It’s 6.30am and after a long holiday break, your alarm clock is insistently telling you it’s time to get out of bed. For many people – me included – the automatic reaction is to hit the snooze button, often more than once.
But while it might feel like those extra minutes leave you more rested, morning snoozes can leave you feeling groggier and less alert. And late.
Sleep is regulated by two mechanisms: a homeostatic process based on prior sleep and wake, and a circadian process commonly referred to as our 24-hour body clock. These processes work together to influence when we go to sleep and get up, and sleep structure during the night.
Throughout the night, sleep cycles between deep sleep and light sleep, with each cycle lasting approximately 90 to 100 minutes. Deep sleep – which is difficult to wake from – dominates in the early parts of sleep, while light sleep – which is easier to be woken from – is more common closer to natural waking.
Each time we fall asleep, sleep starts at the beginning of the cycle.
You snooze, you lose
Shortly before waking, our sleep becomes lighter, our core body temperature rises and levels of hormones such as cortisol increase. If we were to sleep naturally without that pesky alarm clock, these factors would allow our bodies to gradually prepare for waking.
When we use an alarm clock, we may be woken during the middle of a sleep cycle when our bodies have not had time to fully prepare us for waking. This may lead to an increase in sleep inertia, the groggy feeling you have immediately upon waking, and often the inevitable snoozing cycle.

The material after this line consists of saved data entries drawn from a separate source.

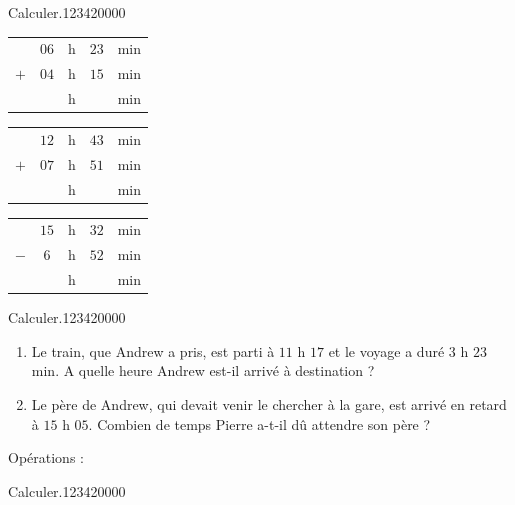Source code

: \begin{pageAuto}
\begin{ExoAuto}{ Calculer.}{1234}{2}{0}{0}{0}{0}
\begin{minipage}{0.30\linewidth}
\begin{tabular}{ccccc} 
& $06$ & h &  $23$ & min \\ 
$+$   & $04$ & h & $15$  & min\\ 
\hline 
   &  & h & & min\\
\end{tabular} 
\end{minipage}
\hfill 
\begin{minipage}{0.30\linewidth}
 \begin{tabular}{ccccc} 
& $12$ & h &  $43$ & min \\ 
$+$   & $07$ & h &  $51$ & min\\ 
\hline 
   &  & h & & min\\
\end{tabular} 
\end{minipage}
\hfill 
\begin{minipage}{0.30\linewidth}
 \begin{tabular}{ccccc} 
& $15$ & h & $32$  & min \\ 
$-$   & $6$ & h & $52$ & min\\ 
\hline 
   &  & h & & min\\
\end{tabular} 
\end{minipage}

\end{ExoAuto}
\begin{ExoAuto}{ Calculer.}{1234}{2}{0}{0}{0}{0}

\begin{minipage}{0.680\linewidth}
\begin{enumerate}
\item Le train, que Andrew a pris, est parti à $11$ h $17$ et le voyage a duré $3$ h $23$ min.
A quelle heure Andrew est-il arrivé à destination ? 


\item Le père de Andrew, qui devait venir le chercher à la gare, est arrivé en retard à $15$ h $05$.
Combien de temps Pierre a-t-il dû attendre son père ?
\end{enumerate}
\end{minipage}
\hfill \vrule \hfill 
\begin{minipage}{0.30\linewidth}Opérations :
\vspace{3cm}
\end{minipage}

\end{ExoAuto}
\begin{ExoAuto}{ Calculer.}{1234}{2}{0}{0}{0}{0}



\end{ExoAuto}
\end{pageAuto}
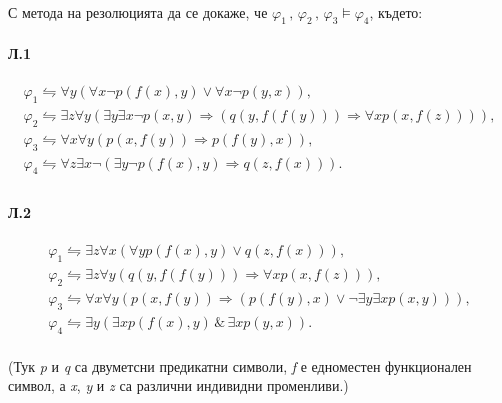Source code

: \documentclass[12pt]{article}
\begin{document}
\paragraph{}
С метода на резолюцията да се докаже, че $\varphi_1\,,\,\varphi_2\,,\,\varphi_3\models\varphi_4$, където:
\paragraph{\hspace{0.5em} Л.1} 
\begin{addmargin}[1em]{2em}
\begin{gather*}
\varphi_1 \leftrightharpoons \forall y(\forall x\neg p(f(x), y)\lor \forall x \neg p(y,x)),\\
\varphi_2 \leftrightharpoons \exists z \forall y(\exists y \exists x\neg p(x,y) \Longrightarrow (q(y,f(f(y))) \Longrightarrow \forall x p(x,f(z)))),\\
\varphi_3 \leftrightharpoons \forall x\forall y (p(x, f(y)) \Longrightarrow p(f(y),x)),\\
\varphi_4 \leftrightharpoons \forall z\exists x \neg (\exists y \neg p(f(x),y)\Longrightarrow q(z,f(x))).\\
\end{gather*}
\end{addmargin}

\paragraph{\hspace{0.5em} Л.2} 
\begin{addmargin}[1em]{2em}
    \begin{gather*}
        \varphi_1 \leftrightharpoons \exists z \forall x (\forall y p(f(x), y) \lor q(z,f(x))),\\
        \varphi_2 \leftrightharpoons \exists z \forall y(q(y,f(f(y)))\Longrightarrow \forall x p(x,f(z))),\\
        \varphi_3 \leftrightharpoons \forall x\forall y (p(x, f(y)) \Longrightarrow (p(f(y),x) \lor \neg \exists y \exists x p(x,y))),\\
        \varphi_4 \leftrightharpoons \exists y(\exists x p(f(x),y)\,\&\,\exists x p(y,x)).\\
    \end{gather*}
\end{addmargin}
(Тук \textit{p} и \textit{q} са двуметсни предикатни символи, \textit{f} е едноместен функционален символ, а \textit{x}, \textit{y} и \textit{z} са различни индивидни променливи.)
\newpage
\end{document}
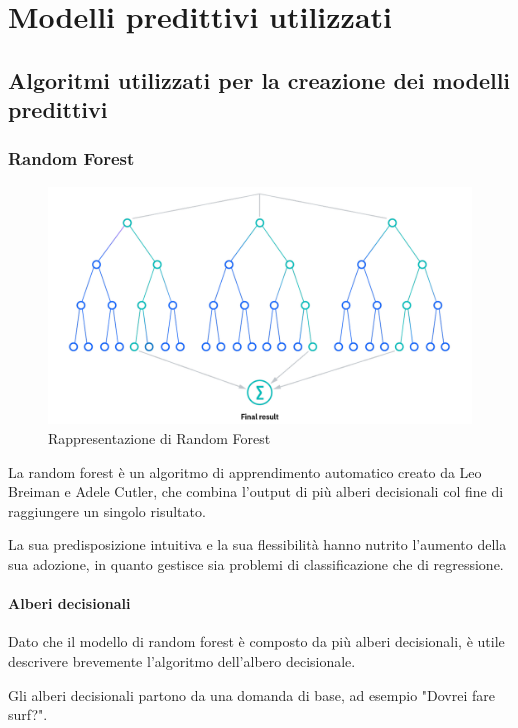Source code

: \chapter{Modelli predittivi utilizzati}
\section{Algoritmi utilizzati per la creazione dei modelli predittivi}
\subsection{Random Forest}
\cite{radnomForestIbm}

\begin{figure}
    \begin{center}    
        \includegraphics[width=0.9\linewidth]{images/image10.png}
        \caption{Rappresentazione di Random Forest}
    \end{center}
\end{figure}

La random forest è un algoritmo di apprendimento automatico creato da Leo Breiman e Adele Cutler, che combina l'output di più alberi decisionali col fine di raggiungere un singolo risultato. 

La sua predisposizione intuitiva e la sua flessibilità hanno nutrito l’aumento della sua adozione, in quanto gestisce sia problemi di classificazione che di regressione.

\subsubsection{Alberi decisionali}
Dato che il modello di random forest è composto da più alberi decisionali, è utile descrivere brevemente l'algoritmo dell'albero decisionale. 

Gli alberi decisionali partono da una domanda di base, ad esempio "Dovrei fare surf?". 

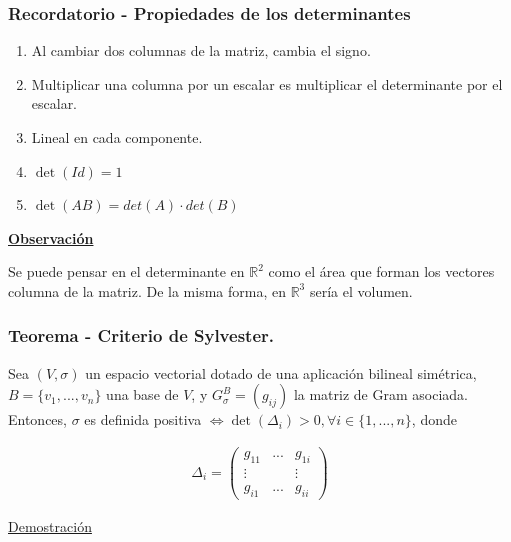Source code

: \documentclass[12pt, a4paper, ones, notitlepage, openany,titlepage]{article}
\newcommand{\demostracion}{\noindent\underline{Demostración}}
\newcommand{\observacion}{\noindent\underline{\textbf{Observación}}}
\begin{document}
\subsubsection{Recordatorio - Propiedades de los determinantes}
\begin{enumerate}[label=(\arabic*)]
	\item Al cambiar dos columnas de la matriz, cambia el signo.
	\item Multiplicar una columna por un escalar es multiplicar el determinante por el escalar.
	\item Lineal en cada componente.
	\item $\det(Id) = 1$
	\item $\det(AB) = det(A) \cdot det(B)$
\end{enumerate}
\observacion

Se puede pensar en el determinante en $\mathbb{R}^2$ como el área que forman los vectores columna de la matriz. De la misma forma, en $\mathbb{R}^3$ sería el volumen.

\subsubsection{Teorema - Criterio de Sylvester.}
Sea $(V,\sigma)$ un espacio vectorial dotado de una aplicación bilineal simétrica, $B = \{v_1,...,v_n\}$ una base de $V$, y $G_\sigma^B = (g_{ij})$ la matriz de Gram asociada. Entonces, $\sigma$ es definida positiva $\Longleftrightarrow \det(\Delta_i) > 0, \forall i \in \{1,...,n\}$, donde

\begin{align*}
	\Delta_i = \left(
	\begin{matrix}
		g_{11} & ... & g_{1i} \\
		\vdots &     & \vdots \\
		g_{i1} & ... & g_{ii}
	\end{matrix}
	\right)
\end{align*}

\demostracion
\end{document}
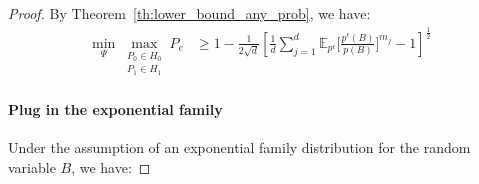 \begin{proof}
    By Theorem~\ref{th:lower_bound_any_prob}, we have:
\begin{align*}
      \min _{\Psi} 
    \max _{\substack{P_0 \in H_0 \\ P_1 \in H_1}}
        P_e 
        &\geq 1 - \frac{1}{2\sqrt{d}}\left[
             \frac{1}{d}
            \sum_{j=1}^d \mathbb{E}_{p^\epsilon}\Bigg[
           \frac{p^{\epsilon}(B)}{p(B)}\Bigg]^{m_j}
            -1
            \right]^{\frac{1}{2}}
\end{align*}
\paragraph{Plug in the exponential family} Under the assumption of an exponential family distribution for the random variable $B$, we have:


\end{proof}
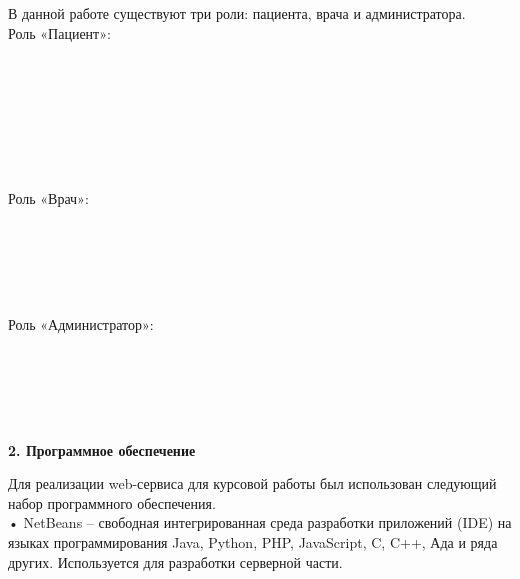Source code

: \documentclass[a4paper]{article}
\begin{document}
\normalsize{В данной работе существуют три роли: пациента, врача и администратора. }\\


\normalsize{Роль «Пациент»: }\\
 \begin{itemize}
 \\
 \\
 \\
 \\
 \\
 \\
 \end{itemize}
\normalsize{Роль «Врач»:}\\
 \begin{itemize}
 \\
 \\
 \\
 \\
 \end{itemize}
\normalsize{Роль «Администратор»:}\\
 \begin{itemize}
\\
\\
\\
\\
 \end{itemize}

\newpage

\hfill \break
\hfill \break
\begin{center}
\Large{\textbf{2. Программное обеспечение}}\\
\end{center}


\normalsize{Для реализации web-сервиса для курсовой работы был использован следующий набор программного обеспечения. 
}\\

\normalsize{•	NetBeans – свободная интегрированная среда разработки приложений (IDE) на языках программирования Java, Python, PHP, JavaScript, C, C++, Ада и ряда других. Используется для разработки серверной части.
}\\
\end{document}
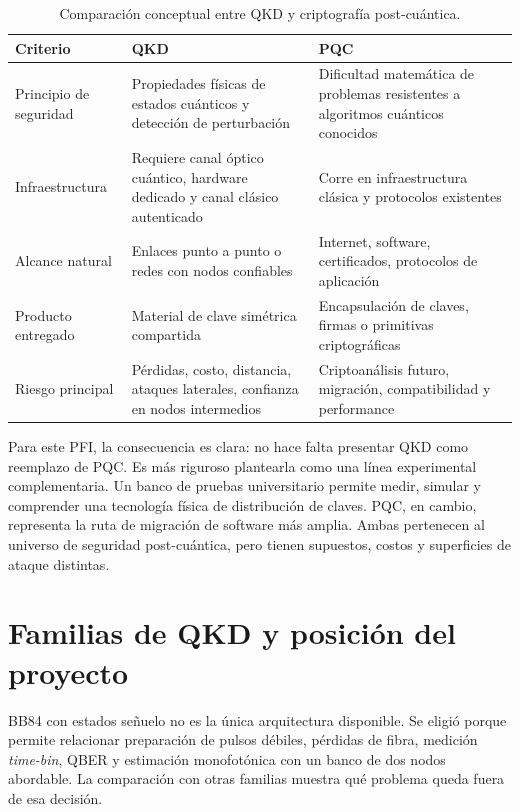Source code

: \begin{table}[H]
  \centering
  \begin{tabularx}{\textwidth}{p{}XX}
    \toprule
    Criterio & QKD & PQC \\
    \midrule
    Principio de seguridad & Propiedades físicas de estados cuánticos y detección de perturbación & Dificultad matemática de problemas resistentes a algoritmos cuánticos conocidos \\
    Infraestructura & Requiere canal óptico cuántico, hardware dedicado y canal clásico autenticado & Corre en infraestructura clásica y protocolos existentes \\
    Alcance natural & Enlaces punto a punto o redes con nodos confiables & Internet, software, certificados, protocolos de aplicación \\
    Producto entregado & Material de clave simétrica compartida & Encapsulación de claves, firmas o primitivas criptográficas \\
    Riesgo principal & Pérdidas, costo, distancia, ataques laterales, confianza en nodos intermedios & Criptoanálisis futuro, migración, compatibilidad y performance \\
    \bottomrule
  \end{tabularx}
  \caption{Comparación conceptual entre QKD y criptografía post-cuántica.}
  \label{tab:qkd_pqc}
\end{table}

Para este PFI, la consecuencia es clara: no hace falta presentar QKD como reemplazo de PQC. Es más riguroso plantearla como una línea experimental complementaria. Un banco de pruebas universitario permite medir, simular y comprender una tecnología física de distribución de claves. PQC, en cambio, representa la ruta de migración de software más amplia. Ambas pertenecen al universo de seguridad post-cuántica, pero tienen supuestos, costos y superficies de ataque distintas.

\section{Familias de QKD y posición del proyecto}

BB84 con estados señuelo no es la única arquitectura disponible. Se eligió porque permite relacionar preparación de pulsos débiles, pérdidas de fibra, medición \textit{time-bin}, QBER y estimación monofotónica con un banco de dos nodos abordable. La comparación con otras familias muestra qué problema queda fuera de esa decisión.

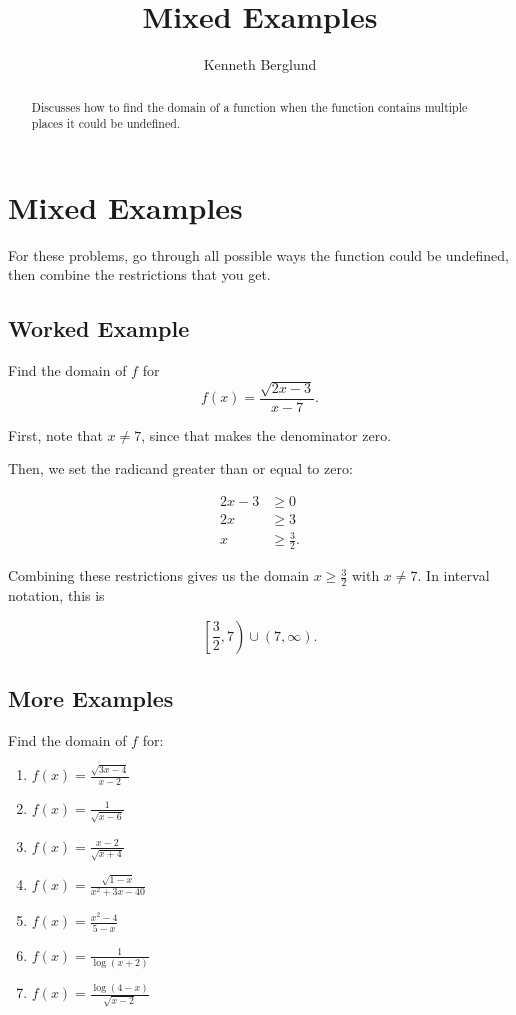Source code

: \documentclass{ximera}
\title{Mixed Examples}
\author{Kenneth Berglund}
\begin{document}
\begin{abstract}
Discusses how to find the domain of  a function when the function contains multiple places it could be undefined. 
\end{abstract}
\maketitle

\section{Mixed Examples}
For these problems, go through all possible ways the function could be undefined, then combine the restrictions that you get.

\subsection{Worked Example}
Find the domain of $f$ for $$f(x) = \frac{\sqrt{2x - 3}}{x - 7}.$$

\begin{explanation}
First, note that $x \ne 7$, since that makes the denominator zero.

Then, we set the radicand greater than or equal to zero:

\begin{align*}2x-3&\ge 0 \\ 2x & \ge 3 \\ x & \ge \frac{3}{2}. \end{align*}

Combining these restrictions gives us the domain $x \ge \frac{3}{2}$ with $x \ne 7$. In interval notation, this is

$$\left[\frac{3}{2}, 7\right) \cup (7, \infty).$$
\end{explanation}
\subsection{More Examples}
Find the domain of $f$ for:

\begin{enumerate}
	\item $f(x) = \frac{\sqrt{3x - 4}}{x - 2}$
	\item $f(x) = \frac{1}{\sqrt{x - 6}}$
	\item $f(x) = \frac{x - 2}{\sqrt{x + 4}}$
	\item $f(x) = \frac{\sqrt{1-x}}{x^2 + 3x - 40}$
	\item $f(x) = \frac{x^2 - 4}{5 - x}$
	\item $f(x) = \frac{1}{\log(x + 2)}$
	\item $f(x) = \frac{\log(4 - x)}{\sqrt{x - 2}}$
\end{enumerate}
\end{document}
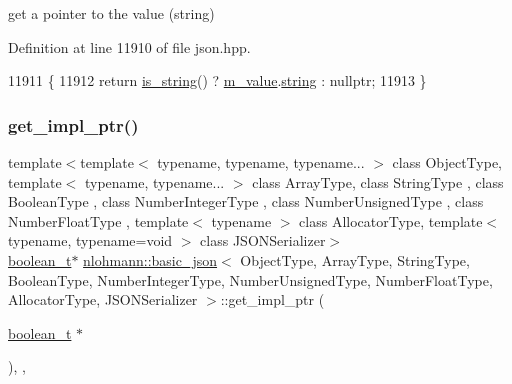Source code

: get a pointer to the value (string) 



Definition at line 11910 of file json.\+hpp.


\begin{DoxyCode}
11911     \{
11912         \textcolor{keywordflow}{return} \hyperlink{classnlohmann_1_1basic__json_a69b596a4a6683b362095c9a139637396}{is\_string}() ? \hyperlink{classnlohmann_1_1basic__json_aeb0814f76966f99290cb29e127c90a77}{m\_value}.\hyperlink{unionnlohmann_1_1basic__json_1_1json__value_a9856fb4271b50d738e14c5a9a2f05118}{string} : \textcolor{keyword}{nullptr};
11913     \}
\end{DoxyCode}
\mbox{\label{classnlohmann_1_1basic__json_ab1678fb6723faf020a15300c4f6b98f5}} 
\subsubsection{\texorpdfstring{get\+\_\+impl\+\_\+ptr()}{get\_impl\_ptr()}\hspace{0.1cm}{\footnotesize\ttfamily [7/14]}}
{\footnotesize\ttfamily template$<$template$<$ typename, typename, typename... $>$ class Object\+Type, template$<$ typename, typename... $>$ class Array\+Type, class String\+Type , class Boolean\+Type , class Number\+Integer\+Type , class Number\+Unsigned\+Type , class Number\+Float\+Type , template$<$ typename $>$ class Allocator\+Type, template$<$ typename, typename=void $>$ class J\+S\+O\+N\+Serializer$>$ \\
\hyperlink{classnlohmann_1_1basic__json_a4c919102a9b4fe0d588af64801436082}{boolean\+\_\+t}$\ast$ \hyperlink{classnlohmann_1_1basic__json}{nlohmann\+::basic\+\_\+json}$<$ Object\+Type, Array\+Type, String\+Type, Boolean\+Type, Number\+Integer\+Type, Number\+Unsigned\+Type, Number\+Float\+Type, Allocator\+Type, J\+S\+O\+N\+Serializer $>$\+::get\+\_\+impl\+\_\+ptr (\begin{DoxyParamCaption}\item[{\hyperlink{classnlohmann_1_1basic__json_a4c919102a9b4fe0d588af64801436082}{boolean\+\_\+t} $\ast$}]{ }\end{DoxyParamCaption})\hspace{0.3cm}{\ttfamily [inline]}, {\ttfamily [private]}, {\ttfamily [noexcept]}}



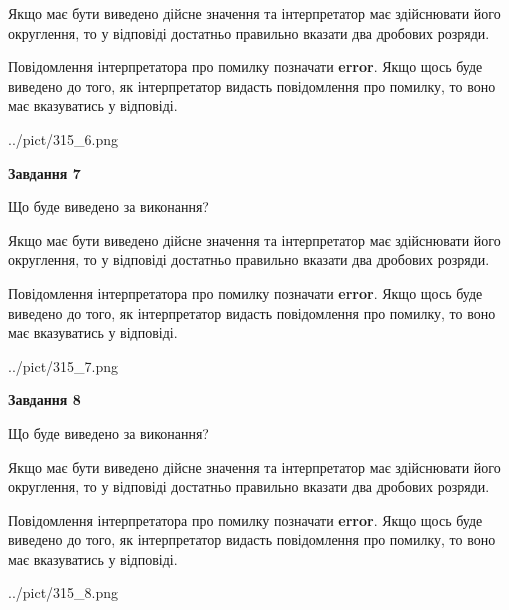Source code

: \documentclass[12pt, ukrainian]{article}
\begin{document}
{\begin {Large}
Якщо має бути виведено дійсне значення та інтерпретатор має здійснювати його округлення, 
то у відповіді достатньо правильно вказати два дробових розряди.

Повідомлення інтерпретатора про помилку позначати \textbf{error}.
Якщо щось буде виведено до того, як інтерпретатор видасть повідомлення про помилку, 
то воно має вказуватись у відповіді. \par

\begin{center}
	{../pict/315_6.png}
\end{center}
\newpage

{\begin {center}\textbf{Завдання 7}\end {center}}\par
Що буде виведено за виконання? \par

Якщо має бути виведено дійсне значення та інтерпретатор має здійснювати його округлення, 
то у відповіді достатньо правильно вказати два дробових розряди.

Повідомлення інтерпретатора про помилку позначати \textbf{error}.
Якщо щось буде виведено до того, як інтерпретатор видасть повідомлення про помилку, 
то воно має вказуватись у відповіді. \par

\begin{center}
	{../pict/315_7.png}
\end{center}
\newpage

{\begin {center}\textbf{Завдання 8}\end {center}}\par
Що буде виведено за виконання? \par

Якщо має бути виведено дійсне значення та інтерпретатор має здійснювати його округлення, 
то у відповіді достатньо правильно вказати два дробових розряди.

Повідомлення інтерпретатора про помилку позначати \textbf{error}.
Якщо щось буде виведено до того, як інтерпретатор видасть повідомлення про помилку, 
то воно має вказуватись у відповіді. \par

\begin{center}
	{../pict/315_8.png}
\end{center}
\newpage


\end{Large}}
\end{document}
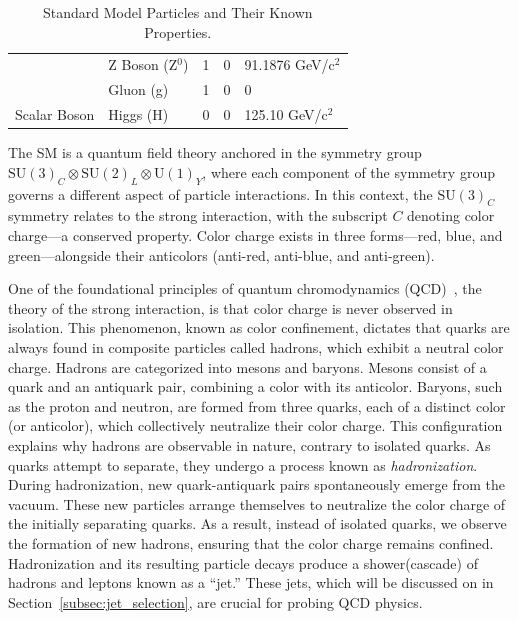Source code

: \begin{table}[ht]
\begin{tabular}{|l|l|l|l|l|}
                       & Z Boson (Z\(^0\))          & 1             & 0                & 91.1876 GeV/c\(^2\)       \\ \cline{2-5}
                       & Gluon (g)             & 1             & 0                & 0                         \\ \hline
Scalar Boson           & Higgs (H)             & 0             & 0                & 125.10 GeV/c\(^2\)       \\ \hline
\end{tabular}
\caption{Standard Model Particles and Their Known Properties.}
\label{table:SMparticles}
\end{table}

\label{subsec:qcd}
The SM is a quantum field theory anchored in the symmetry group $\mathrm{SU}(3)_C \otimes \mathrm{SU}(2)_L \otimes \mathrm{U}(1)_Y$, where each component of the symmetry group governs a different aspect of particle interactions. In this context, the $\mathrm{SU}(3)_C$ symmetry relates to the strong interaction, with the subscript $C$ denoting color charge—a conserved property. Color charge exists in three forms—red, blue, and green—alongside their anticolors (anti-red, anti-blue, and anti-green).

One of the foundational principles of quantum chromodynamics (QCD)~\cite{CampbellHustonKrauss2017}, the theory of the strong interaction, is that color charge is never observed in isolation. This phenomenon, known as color confinement, dictates that quarks are always found in composite particles called hadrons, which exhibit a neutral color charge. 
Hadrons are categorized into mesons and baryons. Mesons consist of a quark and an antiquark pair, combining a color with its anticolor. Baryons, such as the proton and neutron, are formed from three quarks, each of a distinct color (or anticolor), which collectively neutralize their color charge. This configuration explains why hadrons are observable in nature, contrary to isolated quarks.
As quarks attempt to separate, they undergo a process known as \emph{hadronization}. During hadronization, new quark-antiquark pairs spontaneously emerge from the vacuum. These new particles arrange themselves to neutralize the color charge of the initially separating quarks. As a result, instead of isolated quarks, we observe the formation of new hadrons, ensuring that the color charge remains confined.
Hadronization and its resulting particle decays produce a shower(cascade) of hadrons and leptons known as a ``jet.'' These jets, which will be discussed on in Section~\ref{subsec:jet_selection}, are crucial for probing QCD physics.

So when you hit snooze and fall back asleep, your sleep cycle starts from the beginning. Except this time when your alarm goes off, if you’re in a deeper stage of sleep, it’s a lot harder to wake up.
The end result is that the last proportion of your sleep becomes highly fragmented. This means you miss out on the recovery benefits of consolidated sleep, and your ability to function effectively during the rest of the day may be impaired.